# Discus not eating frozen blood worms....whats a good food for these guys?



## Guest (Mar 19, 2005)

i just got 2 small discus today (about 3 inches). one's a pigeon blood and im not quite sure what the other one is. They're beautiful and doing great in my tank so far (they've only been in for a few hours, but it seems like they've settled in). They hang out together like they're a pair (i dont know the genders of them, but if theres a way to know, can someone fill me in?). 

I tried feeding them frozen bloodworms a little while ago but they didnt even bother with it. What's a good food for these guys?


----------



## DJ (Feb 20, 2005)

Feed with live foods such as mosquito larvae and tubifex worms. Use only the most expensive flakes or specially formulated pellets.


----------



## UgLy_eLf (Feb 26, 2005)

They're probably still settling in, a couple of hours isnt a very long time, try feeding them later tonight, or tomorrow morning, I sure they'll get plenty hungry by then :wink:


----------



## Thunderkiss (Mar 19, 2005)

No live tubifex for disus, nor freeze dried either for that matter. Both are incredibly fatty and not very good, and live are LOADED with stuff you don't want in a discus tank.

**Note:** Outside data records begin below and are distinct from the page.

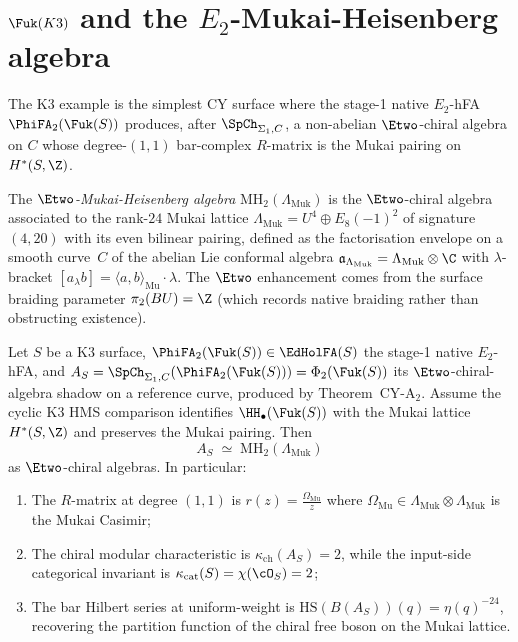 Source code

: \section{\texorpdfstring{$\Fuk(K3)$}{Fuk(K3)} and the \texorpdfstring{$E_2$}{E-2}-Mukai-Heisenberg algebra}
\label{sec:fukaya-mukai-heisenberg}

The K3 example is the simplest CY surface where the stage-1 native
$E_2$-hFA $\PhiFA_2(\Fuk(S))$ produces, after $\SpCh_{\Sigma_1, C}$,
a non-abelian $\Etwo$-chiral algebra on $C$ whose degree-$(1,1)$
bar-complex $R$-matrix is the Mukai pairing on $H^*(S, \Z)$.

\begin{definition}
\label{def:e2-mukai-heisenberg}
The \emph{$\Etwo$-Mukai-Heisenberg algebra} $\mathrm{MH}_2(\Lambda_{\mathrm{Muk}})$
is the $\Etwo$-chiral algebra associated to the rank-$24$
Mukai lattice $\Lambda_{\mathrm{Muk}} = U^4 \oplus E_8(-1)^2$ of signature $(4,20)$ with its
even bilinear pairing, defined as the factorisation envelope
on a smooth curve~$C$ of the abelian Lie conformal algebra
$\mathfrak{a}_{\Lambda_{\mathrm{Muk}}} = \Lambda_{\mathrm{Muk}} \otimes \C$ with
$\lambda$-bracket $[a_\lambda b] = \langle a, b \rangle_{\mathrm{Mu}} \cdot \lambda$.
The $\Etwo$ enhancement comes from the surface braiding parameter
$\pi_2(BU) = \Z$ (which records native braiding rather than
obstructing existence).
\end{definition}

\begin{theorem}
\label{thm:fukaya-k3-mukai-heisenberg}
Let $S$ be a K3 surface, $\PhiFA_2(\Fuk(S)) \in \EdHolFA(S)$ the
stage-1 native $E_2$-hFA, and
$A_S = \SpCh_{\Sigma_1, C}(\PhiFA_2(\Fuk(S))) = \Phi_2(\Fuk(S))$
its $\Etwo$-chiral-algebra shadow on a reference curve, produced by
Theorem~CY-A$_2$. Assume the cyclic K3 HMS comparison identifies
$\HH_\bullet(\Fuk(S))$ with the Mukai lattice
$H^*(S,\Z)$ and preserves the Mukai pairing. Then
\[
 A_S \;\simeq\; \mathrm{MH}_2(\Lambda_{\mathrm{Muk}})
\]
as $\Etwo$-chiral algebras. In particular:
\begin{enumerate}[label=(\roman*)]
 \item The $R$-matrix at degree $(1,1)$ is
 $r(z) = \frac{\Omega_{\mathrm{Mu}}}{z}$ where
 $\Omega_{\mathrm{Mu}} \in \Lambda_{\mathrm{Muk}} \otimes \Lambda_{\mathrm{Muk}}$
 is the Mukai Casimir;
 \item The chiral modular characteristic is
 $\kappa_{\mathrm{ch}}(A_S) = 2$, while the input-side categorical
 invariant is $\kappa_{\mathrm{cat}}(S)=\chi(\cO_S)=2$;
 \item The bar Hilbert series at uniform-weight is
 $\mathrm{HS}(B(A_S))(q) = \eta(q)^{-24}$, recovering the
 partition function of the chiral free boson on the Mukai
 lattice.
\end{enumerate}
\end{theorem}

Remember, live tubifex are SEWER worms.

A better substitute wouldbe live brine or beefheart, altho live brine will soon be just a snack as they grow. As always when feeding meaty products, do a LOT of water changes to remove all the excess protien you will be introducing.


----------



## Guest (Mar 19, 2005)

good news. My mom stopped at the LFS and picked up some live blackworms and brine shrimp. someone in AquaChat said they liked these. They didnt try the brineshrimp, but the black worms were a hit. 
DJ and Ugly_Elf, have u ever kept discus?


----------



## DJ (Feb 20, 2005)

oh, sry, just got that from a site.


----------



## Guest (Mar 19, 2005)

cant believe everything you read, i suppose


----------



## DJ (Feb 20, 2005)

guessing not.

next time I'll ask around first, before acting on it.


----------



## UgLy_eLf (Feb 26, 2005)

Nah I havent, but I know most fish are shy when they're introduced into a new tank.


----------



## (RC) (Jan 18, 2005)

Live Tubiflex worms are never a good idea for discus. I'd be very careful with Black worms also. I know of a few Breeders that have lose huge amount of fish to a parasite they picked up feeding live black worms. I'd stick with frozen Haraki Blood Worms, Mysis Shrimp and a very high quality sinking pellet food. Discus need much better water quality then most of "normal" aquarium fish.... Be ready to do 2 or 3 large water changes a week or even better daily smaller water changes. When I was raising Discus fry I did 3 95% water changes a day on the fry tanks, but that was because I was feeding very heavy to get the fry to sellable size in a few months. Good luck with your Discus. They are a great fish, but need special care.


RC


----------



## Guest (Mar 20, 2005)

well id have to keep up with water changes anyways because they are in the same tank as my stingray. stingrays need high water quality too so I think they will make good tank mates. 
speeking of tank mates: i have a tinfoil barb in there....is this going to be a problem?


----------



## Thunderkiss (Mar 19, 2005)

Very frenetic for discus and a touch nippy. Discus like placid, which is the opposite of tinfoils. Just watch it for signs of stress.


----------



## Guest (Mar 20, 2005)

my tinfoil barb is like mental....i dont think it even realizes that there are other fish in the tank. he keeps to himself and hasnt nipped at anyone for the couple of months that ive had him.
the discus dont seem stressed about him being there...at the pet store i got them from there were about 50 discus in it and a ton of small, fast paced fish, and a couple stingrays. i know the stingray will be okay but im just checking about the tinfoil


----------



## (RC) (Jan 18, 2005)

Discus do much better in a tank by themselves. They seem to get sick from stuff that the other fish seem to shake off. What size tank are they in now ?


RC


----------



## Guest (Mar 20, 2005)

they're very small so its a 30


----------



## (RC) (Jan 18, 2005)

A 30 will work for just the discus once they grow if you do a lot of Water Changes. I kept my Breeding pairs in 29G with daily water changes.


RC


----------



## Guest (Mar 20, 2005)

okay, thanks.


----------



## Guest (Mar 20, 2005)

btw RC, thats a really cool icon. lol :lol:


----------



## buddah101 (Mar 20, 2005)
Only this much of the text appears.